● WHAT THIS TASK INVOLVES
Filter the listing below, keeping every line that holds "setup".

● DATA EXTRACTS
+++

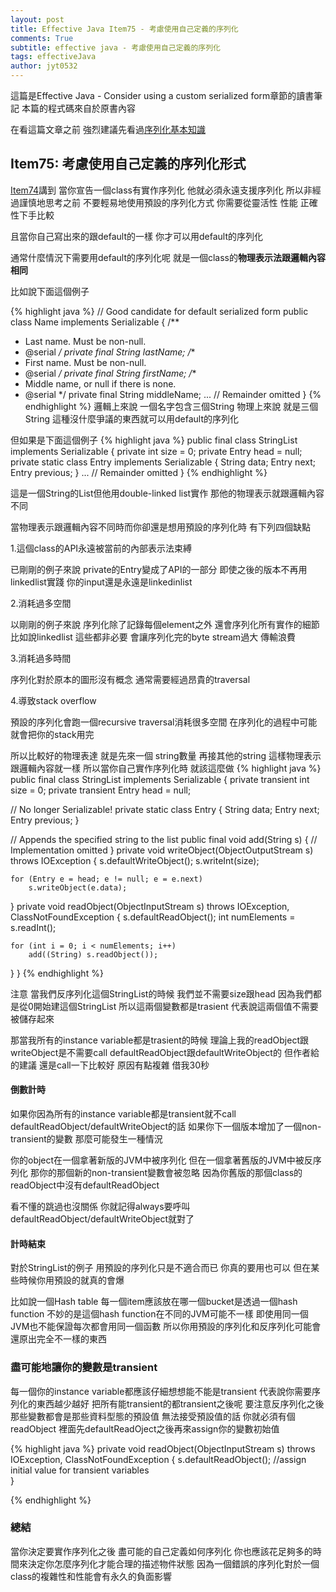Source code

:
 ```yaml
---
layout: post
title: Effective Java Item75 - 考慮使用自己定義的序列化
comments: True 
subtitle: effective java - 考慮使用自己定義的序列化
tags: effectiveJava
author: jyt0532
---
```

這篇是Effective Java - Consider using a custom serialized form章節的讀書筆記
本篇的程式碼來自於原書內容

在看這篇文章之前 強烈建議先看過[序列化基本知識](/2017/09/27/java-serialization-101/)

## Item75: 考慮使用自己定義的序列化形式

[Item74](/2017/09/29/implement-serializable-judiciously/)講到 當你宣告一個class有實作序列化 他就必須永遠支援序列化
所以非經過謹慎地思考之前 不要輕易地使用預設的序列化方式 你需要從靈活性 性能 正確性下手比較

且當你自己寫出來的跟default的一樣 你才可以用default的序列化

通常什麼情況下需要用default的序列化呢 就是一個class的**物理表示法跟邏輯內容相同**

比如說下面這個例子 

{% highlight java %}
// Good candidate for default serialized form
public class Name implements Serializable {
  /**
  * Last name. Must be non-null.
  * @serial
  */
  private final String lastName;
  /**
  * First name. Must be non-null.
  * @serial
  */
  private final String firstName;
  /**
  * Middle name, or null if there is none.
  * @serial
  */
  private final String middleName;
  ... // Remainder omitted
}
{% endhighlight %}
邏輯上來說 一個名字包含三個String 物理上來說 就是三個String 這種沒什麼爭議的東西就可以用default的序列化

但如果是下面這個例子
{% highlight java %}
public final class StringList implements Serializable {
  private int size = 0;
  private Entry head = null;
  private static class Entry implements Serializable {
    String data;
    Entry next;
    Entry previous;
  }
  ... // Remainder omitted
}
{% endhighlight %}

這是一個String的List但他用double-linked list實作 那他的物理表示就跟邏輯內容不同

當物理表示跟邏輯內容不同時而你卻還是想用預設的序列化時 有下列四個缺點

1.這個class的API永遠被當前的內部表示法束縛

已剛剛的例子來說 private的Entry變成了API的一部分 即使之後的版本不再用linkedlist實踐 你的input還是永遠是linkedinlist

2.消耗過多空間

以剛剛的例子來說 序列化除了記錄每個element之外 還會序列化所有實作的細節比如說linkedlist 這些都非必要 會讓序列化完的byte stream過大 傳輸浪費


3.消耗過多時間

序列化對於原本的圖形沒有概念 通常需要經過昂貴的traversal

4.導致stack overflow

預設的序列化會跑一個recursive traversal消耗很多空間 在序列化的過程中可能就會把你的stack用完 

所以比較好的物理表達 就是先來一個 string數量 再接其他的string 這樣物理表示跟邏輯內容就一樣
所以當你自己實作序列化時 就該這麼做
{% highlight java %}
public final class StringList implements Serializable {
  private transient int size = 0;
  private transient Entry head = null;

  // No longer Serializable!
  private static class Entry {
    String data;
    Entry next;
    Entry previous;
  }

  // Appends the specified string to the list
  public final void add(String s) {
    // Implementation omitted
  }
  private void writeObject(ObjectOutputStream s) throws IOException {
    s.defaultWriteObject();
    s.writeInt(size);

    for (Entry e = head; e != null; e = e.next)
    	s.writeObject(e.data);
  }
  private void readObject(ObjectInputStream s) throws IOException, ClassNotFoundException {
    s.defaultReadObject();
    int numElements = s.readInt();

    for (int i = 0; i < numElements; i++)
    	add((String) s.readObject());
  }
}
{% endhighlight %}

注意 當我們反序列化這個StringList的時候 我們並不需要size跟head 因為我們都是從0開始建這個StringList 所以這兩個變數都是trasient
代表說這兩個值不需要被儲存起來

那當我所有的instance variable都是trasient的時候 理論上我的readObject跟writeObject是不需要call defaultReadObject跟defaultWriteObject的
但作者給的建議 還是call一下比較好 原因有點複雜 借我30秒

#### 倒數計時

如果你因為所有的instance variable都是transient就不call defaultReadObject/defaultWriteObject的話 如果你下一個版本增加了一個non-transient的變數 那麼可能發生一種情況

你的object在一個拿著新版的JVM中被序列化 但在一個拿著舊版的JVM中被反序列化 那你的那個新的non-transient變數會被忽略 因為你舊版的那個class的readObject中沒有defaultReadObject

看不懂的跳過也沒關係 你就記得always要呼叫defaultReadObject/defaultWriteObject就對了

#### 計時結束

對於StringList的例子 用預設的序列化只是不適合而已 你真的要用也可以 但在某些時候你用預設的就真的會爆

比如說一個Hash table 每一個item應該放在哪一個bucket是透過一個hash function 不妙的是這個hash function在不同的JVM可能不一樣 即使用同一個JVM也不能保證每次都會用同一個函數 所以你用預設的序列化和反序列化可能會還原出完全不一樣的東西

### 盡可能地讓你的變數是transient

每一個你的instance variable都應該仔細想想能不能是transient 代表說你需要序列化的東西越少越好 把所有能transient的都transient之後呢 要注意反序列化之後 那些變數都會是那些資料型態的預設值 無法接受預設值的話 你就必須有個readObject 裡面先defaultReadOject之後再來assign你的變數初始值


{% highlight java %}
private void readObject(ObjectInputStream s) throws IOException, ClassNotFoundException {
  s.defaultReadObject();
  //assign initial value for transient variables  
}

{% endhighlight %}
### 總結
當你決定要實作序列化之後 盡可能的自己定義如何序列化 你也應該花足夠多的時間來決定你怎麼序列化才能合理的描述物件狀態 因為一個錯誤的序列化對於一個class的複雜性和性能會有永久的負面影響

+++

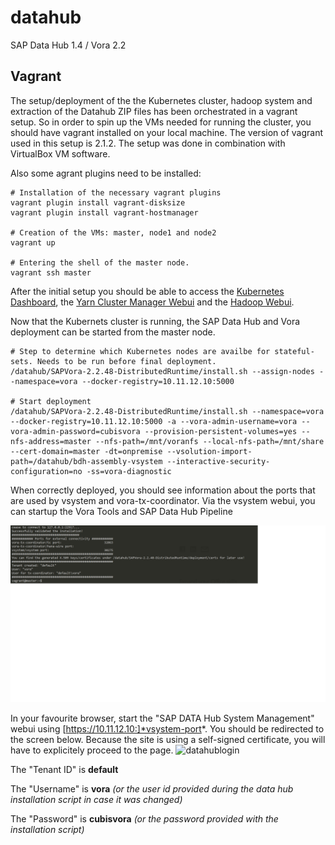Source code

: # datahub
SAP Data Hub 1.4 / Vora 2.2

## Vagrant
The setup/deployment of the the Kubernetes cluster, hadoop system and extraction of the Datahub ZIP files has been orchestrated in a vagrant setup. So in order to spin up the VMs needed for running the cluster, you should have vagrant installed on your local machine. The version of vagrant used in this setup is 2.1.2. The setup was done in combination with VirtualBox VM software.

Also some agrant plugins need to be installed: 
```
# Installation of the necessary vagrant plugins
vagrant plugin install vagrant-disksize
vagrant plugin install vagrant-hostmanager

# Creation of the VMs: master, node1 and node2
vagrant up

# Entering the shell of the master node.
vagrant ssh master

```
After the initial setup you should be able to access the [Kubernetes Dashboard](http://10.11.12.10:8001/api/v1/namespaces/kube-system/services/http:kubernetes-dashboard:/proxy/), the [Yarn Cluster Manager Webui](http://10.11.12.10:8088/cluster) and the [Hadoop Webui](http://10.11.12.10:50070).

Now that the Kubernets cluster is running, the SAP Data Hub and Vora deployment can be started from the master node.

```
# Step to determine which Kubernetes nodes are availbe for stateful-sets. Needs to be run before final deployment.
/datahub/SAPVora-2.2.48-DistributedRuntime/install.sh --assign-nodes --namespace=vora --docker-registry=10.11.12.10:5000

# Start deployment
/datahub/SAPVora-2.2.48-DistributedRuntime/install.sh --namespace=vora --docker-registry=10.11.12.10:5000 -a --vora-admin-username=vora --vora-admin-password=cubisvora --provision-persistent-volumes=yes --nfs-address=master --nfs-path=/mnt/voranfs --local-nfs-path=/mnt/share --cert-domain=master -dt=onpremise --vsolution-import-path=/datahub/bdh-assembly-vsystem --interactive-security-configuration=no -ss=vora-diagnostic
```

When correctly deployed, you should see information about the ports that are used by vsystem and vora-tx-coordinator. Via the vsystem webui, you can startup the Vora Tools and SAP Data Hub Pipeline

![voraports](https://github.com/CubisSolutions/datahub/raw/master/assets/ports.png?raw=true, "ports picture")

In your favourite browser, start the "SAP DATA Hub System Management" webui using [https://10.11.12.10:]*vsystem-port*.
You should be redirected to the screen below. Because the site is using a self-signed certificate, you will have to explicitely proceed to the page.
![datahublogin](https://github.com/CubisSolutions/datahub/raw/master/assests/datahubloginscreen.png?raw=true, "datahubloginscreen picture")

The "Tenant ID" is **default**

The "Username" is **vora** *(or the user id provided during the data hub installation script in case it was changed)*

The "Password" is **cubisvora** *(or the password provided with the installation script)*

+++

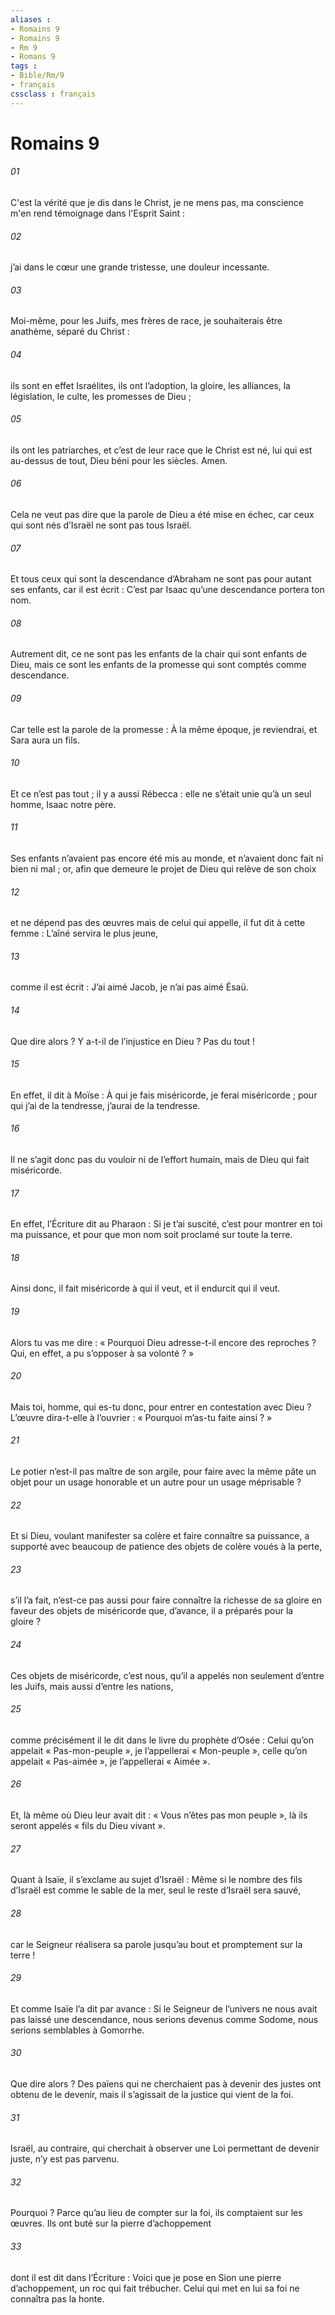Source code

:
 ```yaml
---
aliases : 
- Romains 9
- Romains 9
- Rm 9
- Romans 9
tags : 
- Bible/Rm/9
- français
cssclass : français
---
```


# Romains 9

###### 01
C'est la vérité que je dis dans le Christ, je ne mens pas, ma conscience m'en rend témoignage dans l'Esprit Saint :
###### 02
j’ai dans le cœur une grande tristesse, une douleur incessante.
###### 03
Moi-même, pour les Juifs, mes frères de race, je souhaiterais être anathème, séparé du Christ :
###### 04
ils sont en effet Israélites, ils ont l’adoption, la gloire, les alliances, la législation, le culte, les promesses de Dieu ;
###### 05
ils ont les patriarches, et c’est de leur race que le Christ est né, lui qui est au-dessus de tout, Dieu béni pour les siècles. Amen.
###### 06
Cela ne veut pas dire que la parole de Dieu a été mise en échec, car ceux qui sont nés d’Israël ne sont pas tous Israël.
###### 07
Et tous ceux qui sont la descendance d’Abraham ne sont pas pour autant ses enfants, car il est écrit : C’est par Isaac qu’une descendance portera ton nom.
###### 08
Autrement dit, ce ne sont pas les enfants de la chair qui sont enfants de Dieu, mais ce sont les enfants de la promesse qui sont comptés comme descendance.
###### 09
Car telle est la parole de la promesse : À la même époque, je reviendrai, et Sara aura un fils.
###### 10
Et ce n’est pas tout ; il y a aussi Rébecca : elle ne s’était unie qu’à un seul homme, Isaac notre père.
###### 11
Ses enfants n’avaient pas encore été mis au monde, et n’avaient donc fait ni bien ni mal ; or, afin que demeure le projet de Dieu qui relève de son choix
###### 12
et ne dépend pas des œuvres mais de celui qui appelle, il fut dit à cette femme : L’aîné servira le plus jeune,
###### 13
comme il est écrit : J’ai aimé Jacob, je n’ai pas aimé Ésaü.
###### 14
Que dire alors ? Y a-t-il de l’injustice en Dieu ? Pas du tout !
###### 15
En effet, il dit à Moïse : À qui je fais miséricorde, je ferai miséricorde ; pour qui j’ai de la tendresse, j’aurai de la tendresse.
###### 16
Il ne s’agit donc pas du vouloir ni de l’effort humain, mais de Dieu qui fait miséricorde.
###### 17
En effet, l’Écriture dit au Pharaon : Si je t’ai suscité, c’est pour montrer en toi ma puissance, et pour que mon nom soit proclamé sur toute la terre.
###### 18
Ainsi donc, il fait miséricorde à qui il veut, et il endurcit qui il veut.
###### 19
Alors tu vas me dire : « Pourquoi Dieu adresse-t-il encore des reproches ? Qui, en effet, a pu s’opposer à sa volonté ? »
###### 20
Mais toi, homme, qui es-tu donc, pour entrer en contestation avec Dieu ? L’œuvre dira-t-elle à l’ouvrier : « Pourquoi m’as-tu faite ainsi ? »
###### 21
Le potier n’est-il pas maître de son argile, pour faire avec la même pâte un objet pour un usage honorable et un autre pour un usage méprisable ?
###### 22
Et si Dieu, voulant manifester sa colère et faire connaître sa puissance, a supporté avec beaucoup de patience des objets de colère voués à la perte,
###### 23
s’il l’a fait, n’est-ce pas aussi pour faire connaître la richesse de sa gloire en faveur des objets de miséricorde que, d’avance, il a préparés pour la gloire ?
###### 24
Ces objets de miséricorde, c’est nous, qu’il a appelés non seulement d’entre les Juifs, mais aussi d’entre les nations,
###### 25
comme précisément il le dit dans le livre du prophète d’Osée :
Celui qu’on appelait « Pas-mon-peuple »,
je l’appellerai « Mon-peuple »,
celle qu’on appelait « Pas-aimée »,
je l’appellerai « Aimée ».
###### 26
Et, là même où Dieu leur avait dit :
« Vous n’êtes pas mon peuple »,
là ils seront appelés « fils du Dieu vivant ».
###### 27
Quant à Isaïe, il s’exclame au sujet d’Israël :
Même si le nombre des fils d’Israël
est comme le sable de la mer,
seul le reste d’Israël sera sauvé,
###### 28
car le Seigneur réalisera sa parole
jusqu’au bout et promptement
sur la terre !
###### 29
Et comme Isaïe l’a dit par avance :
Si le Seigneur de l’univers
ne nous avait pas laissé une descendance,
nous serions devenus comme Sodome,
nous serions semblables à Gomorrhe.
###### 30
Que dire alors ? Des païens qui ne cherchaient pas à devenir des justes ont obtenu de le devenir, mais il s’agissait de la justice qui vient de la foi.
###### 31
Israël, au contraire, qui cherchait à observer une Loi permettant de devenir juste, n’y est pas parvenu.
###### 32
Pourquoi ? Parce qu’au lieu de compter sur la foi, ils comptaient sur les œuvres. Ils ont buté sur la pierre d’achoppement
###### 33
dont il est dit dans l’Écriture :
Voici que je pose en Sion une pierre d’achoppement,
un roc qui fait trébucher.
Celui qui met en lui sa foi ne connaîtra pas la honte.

+++

● RESPONSE AREA
The setup/deployment of the the Kubernetes cluster, hadoop system and extraction of the Datahub ZIP files has been orchestrated in a vagrant setup. So in order to spin up the VMs needed for running the cluster, you should have vagrant installed on your local machine. The version of vagrant used in this setup is 2.1.2. The setup was done in combination with VirtualBox VM software.
After the initial setup you should be able to access the [Kubernetes Dashboard](http://10.11.12.10:8001/api/v1/namespaces/kube-system/services/http:kubernetes-dashboard:/proxy/), the [Yarn Cluster Manager Webui](http://10.11.12.10:8088/cluster) and the [Hadoop Webui](http://10.11.12.10:50070).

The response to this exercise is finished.